§ **YOUR OBJECTIVE**
Shown below is a listing with pictures; reproduce exactly, and only, the lines between the ones containing "For information about" and "invalid /\_\_/\* files.", inclusive, leaving the pictures out.

§ **MATERIAL PROVIDED**
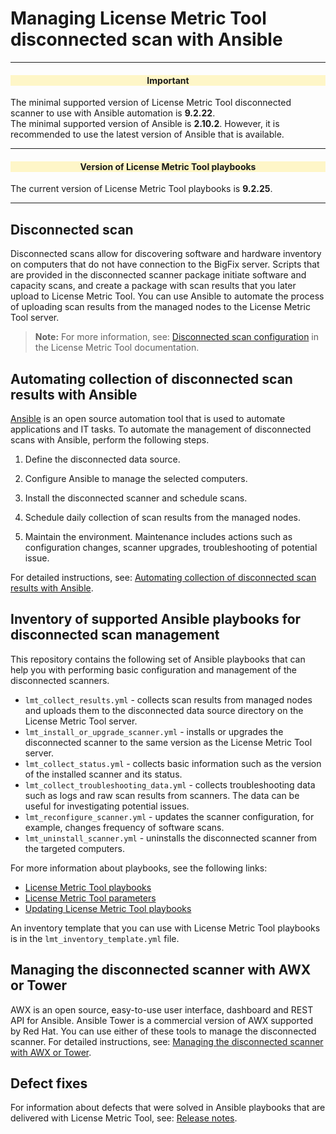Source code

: # Managing License Metric Tool disconnected scan with Ansible

---
<div style="text-align: center;"><h4 style="background-color: #fef6c8;">Important</h4></div>

The minimal supported version of License Metric Tool disconnected scanner to use with Ansible automation is **9.2.22**.<br>
The minimal supported version of Ansible is **2.10.2**. However, it is recommended to use the latest version of Ansible that is available.

---
<div style="text-align: center;"><h4 style="background-color: #fef6c8;">Version of License Metric Tool playbooks</h4></div>

The current version of License Metric Tool playbooks is **9.2.25**.

---

## Disconnected scan

Disconnected scans allow for discovering software and hardware inventory on computers that do not have connection to the BigFix server. Scripts that are provided in the disconnected scanner package initiate software and capacity scans, and create a package with scan results that you later upload to License Metric Tool.
You can use Ansible to automate the process of uploading scan results from the managed nodes to the License Metric Tool server.

>**Note:** For more information, see: [Disconnected scan configuration](http://ibm.biz/disconnected_scan_config) in the License Metric Tool documentation.

## Automating collection of disconnected scan results with Ansible 

[Ansible](https://docs.ansible.com/ansible/latest/index.html#about-ansible) is an open source automation tool that is used to automate applications and IT tasks. To automate the management of disconnected scans with Ansible, perform the following steps.


1. Define the disconnected data source.

2. Configure Ansible to manage the selected computers.

3. Install the disconnected scanner and schedule scans.

4. Schedule daily collection of scan results from the managed nodes.

5. Maintain the environment. Maintenance includes actions such as configuration changes, scanner upgrades, troubleshooting of potential issue.

For detailed instructions, see: [Automating collection of disconnected scan results with Ansible](docs/doc_automating_with_ansible.md).

## Inventory of supported Ansible playbooks for disconnected scan management 

This repository contains the following set of Ansible playbooks that can help you with performing basic configuration and management of the disconnected scanners. 
- `lmt_collect_results.yml` - collects scan results from managed nodes and uploads them to the disconnected data source directory on the License Metric Tool server.
- `lmt_install_or_upgrade_scanner.yml` - installs or upgrades the disconnected scanner to the same version as the License Metric Tool server.
- `lmt_collect_status.yml` - collects basic information such as the version of the installed scanner and its status.
- `lmt_collect_troubleshooting_data.yml` - collects troubleshooting data such as logs and raw scan results from scanners. The data can be useful for investigating potential issues.
- `lmt_reconfigure_scanner.yml` - updates the scanner configuration, for example, changes frequency of software scans.
- `lmt_uninstall_scanner.yml` - uninstalls the disconnected scanner from the targeted computers.

For more information about playbooks, see the following links:
- [License Metric Tool playbooks](docs/doc_playbooks_list.md)
- [License Metric Tool parameters](docs/doc_lmt_parameters.md)
- [Updating License Metric Tool playbooks](docs/doc_updating_lmt_playbooks.md) 

An inventory template that you can use with License Metric Tool playbooks is in the `lmt_inventory_template.yml` file. 

## Managing the disconnected scanner with AWX or Tower

AWX is an open source, easy-to-use user interface, dashboard and REST API for Ansible. Ansible Tower is a commercial version of AWX supported by Red Hat.
You can use either of these tools to manage the disconnected scanner. For detailed instructions, see:  [Managing the disconnected scanner with AWX or Tower](docs/doc_automating_with_awx_tower.md).

## Defect fixes
 
 For information about defects that were solved in Ansible playbooks that are delivered with License Metric Tool, see: [Release notes](docs/release_notes.md).


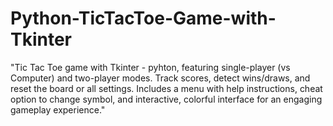 # Python-TicTacToe-Game-with-Tkinter
"Tic Tac Toe game with Tkinter - pyhton, featuring single-player (vs Computer) and two-player modes. Track scores, detect wins/draws, and reset the board or all settings. Includes a menu with help instructions, cheat option to change symbol, and interactive, colorful interface for an engaging gameplay experience."
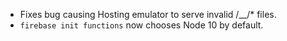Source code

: - Fixes bug causing Hosting emulator to serve invalid /\_\_/\* files.
- `firebase init functions` now chooses Node 10 by default.

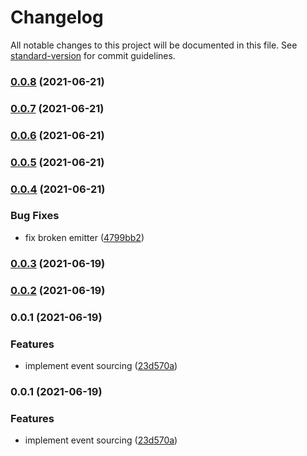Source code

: # Changelog

All notable changes to this project will be documented in this file. See [standard-version](https://github.com/conventional-changelog/standard-version) for commit guidelines.

### [0.0.8](https://github.com/pdmlab/sourced-ts/compare/v0.0.7...v0.0.8) (2021-06-21)

### [0.0.7](https://github.com/pdmlab/sourced-ts/compare/v0.0.6...v0.0.7) (2021-06-21)

### [0.0.6](https://github.com/pdmlab/sourced-ts/compare/v0.0.5...v0.0.6) (2021-06-21)

### [0.0.5](https://github.com/pdmlab/sourced-ts/compare/v0.0.4...v0.0.5) (2021-06-21)

### [0.0.4](https://github.com/pdmlab/sourced-ts/compare/v0.0.3...v0.0.4) (2021-06-21)


### Bug Fixes

* fix broken emitter ([4799bb2](https://github.com/pdmlab/sourced-ts/commit/4799bb24985beb6e122f807cf4e8c5a15fe31a07))

### [0.0.3](https://github.com/pdmlab/sourced-ts/compare/v0.0.2...v0.0.3) (2021-06-19)

### [0.0.2](https://github.com/pdmlab/sourced-ts/compare/v0.0.1...v0.0.2) (2021-06-19)

### 0.0.1 (2021-06-19)


### Features

* implement event sourcing ([23d570a](https://github.com/pdmlab/sourced-ts/commit/23d570ac5e8f2667f9f2a047921c4a7f5c295253))

### 0.0.1 (2021-06-19)


### Features

* implement event sourcing ([23d570a](https://github.com/pdmlab/sourced-ts/commit/23d570ac5e8f2667f9f2a047921c4a7f5c295253))
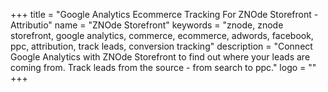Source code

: +++
title = "Google Analytics Ecommerce Tracking For ZNOde Storefront - Attributio"
name = "ZNOde Storefront"
keywords = "znode, znode storefront, google analytics, commerce, ecommerce, adwords, facebook, ppc, attribution, track leads, conversion tracking"
description = "Connect Google Analytics with ZNOde Storefront to find out where your leads are coming from. Track leads from the source - from search to ppc."
logo = ""
+++

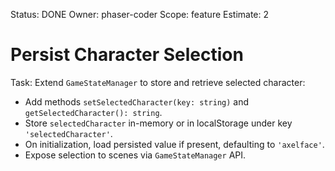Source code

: Status: DONE
Owner: phaser-coder
Scope: feature
Estimate: 2

# Persist Character Selection

Task: Extend `GameStateManager` to store and retrieve selected character:
  - Add methods `setSelectedCharacter(key: string)` and `getSelectedCharacter(): string`.
  - Store `selectedCharacter` in-memory or in localStorage under key `'selectedCharacter'`.
  - On initialization, load persisted value if present, defaulting to `'axelface'`.
  - Expose selection to scenes via `GameStateManager` API.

§ **ANSWER SECTION**
 For information about defects that were solved in Ansible playbooks that are delivered with License Metric Tool, see: [Release notes](docs/release_notes.md).


 # Python-TicTacToe-Game-with-Tkinter
"Tic Tac Toe game with Tkinter - pyhton, featuring single-player (vs Computer) and two-player modes. Track scores, detect wins/draws, and reset the board or all settings. Includes a menu with help instructions, cheat option to change symbol, and interactive, colorful interface for an engaging gameplay experience."
Source code

: - Fixes bug causing Hosting emulator to serve invalid /\_\_/\* files.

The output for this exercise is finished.